Later that night, Derrick hangs out with a girl, Selena, in his car. He uses a pick up line that Buddy once told him, and breaks down in grief. The next day, Selena, who previously has bonded with Lester and starts to sit with him in the cafeteria, joins Derrick and his friends instead, leaving Lester to sit alone. When called to school to discuss Lester's behavior, Macy arrives drunk. Walter reveals that he stopped talking to Macy because she eloped with Buddy, and advises Lester to stop paying attention to what others think of him and to make up with Derrick.

The brothers eventually do, with Derrick revealing that he ignores Lester at school because he believes that Lester will become successful without needing to fit in unlike himself. On Macy's birthday, she receives package containing a bible that Lester claims to have seen Buddy purchased before. It was a trick, as Lester bought the bible himself and sent it via post with the help of the family's old theater director. Still, it lifts Macy's spirit out of her depressive state to think that Buddy's soul had been saved.

Macy finds stability with Lester, encouraging him to pursue his dreams fully.
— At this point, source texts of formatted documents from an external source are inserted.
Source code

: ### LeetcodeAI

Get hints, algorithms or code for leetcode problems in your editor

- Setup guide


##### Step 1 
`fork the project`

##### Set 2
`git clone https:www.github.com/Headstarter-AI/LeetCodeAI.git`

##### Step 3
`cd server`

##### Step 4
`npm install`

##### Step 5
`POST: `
She takes on a managerial role at a New Jersey theater, initially staging only Neil Simon plays. Derrick eventually gets to focus to friends and football, leaving the theater. Lester helps Macy at the theater and begins imagining advice from Buddy.

== Cast ==
- Allison Janney as Macy Smart
- Benjamin Evan Ainsworth as Lester Smart
- Bryan Cranston as Buddy Smart
- Jack Champion as Derrick Smart
- Simon Rex as Kyle
- Chris Cooper as Walter

== Production ==
In March 2023, it was revealed that a drama film titled Everything's Going to Be Great was in development, with Jon S. Baird directing and Steven Rogers writing the screenplay. Benjamin Evan Ainsworth was cast as Lester Smart, while Bryan Cranston, Allison Janney and Jack Champion joined the cast in undisclosed roles. Simon Rex and Chris Cooper were added to the cast in May.

=== Filming ===
Principal photography began on April 21, 2023, in North Bay, Ontario. Filming had wrapped by July 2023.

== Release ==
Everything's Going to Be Great premiered at the Tribeca Festival on June 9, 2025, before a very limited theatrical release in the United States on June 20, 2025.

== Reception ==
On the review aggregator website Rotten Tomatoes, 55% of 33 critics' reviews are positive. The website's consensus reads: "Everything's Going to Be Great almost bows under the weight of its confused conceit, yet hearty performances by Brian Cranston and Allison Janney keep it afloat." Metacritic, which uses a weighted average, assigned the film a score of 54 out of 100, based on 10 critics, indicating "mixed or average" reviews.

Cortlyn Kelly of RogerEbert.com gave the film three out of four stars. She wrote that Baird and Rogers "come together to craft a witty and sharp script and present mostly well-rounded characters, enhanced by timely delivery. What really stands out in their script is the devotion to one's craft and calling, and seeing how certain artistic inclinations, in some ways, feel as if they are genetically passed down."

However, Owen Gleiberman of Variety wrote, "Everything's Going to Be Great is a ramble, an unconvincing grab bag, a domestic tall tale with too much stuffed into it." He also wrote that it "is one of those glorified sitcoms pretending to be a real movie."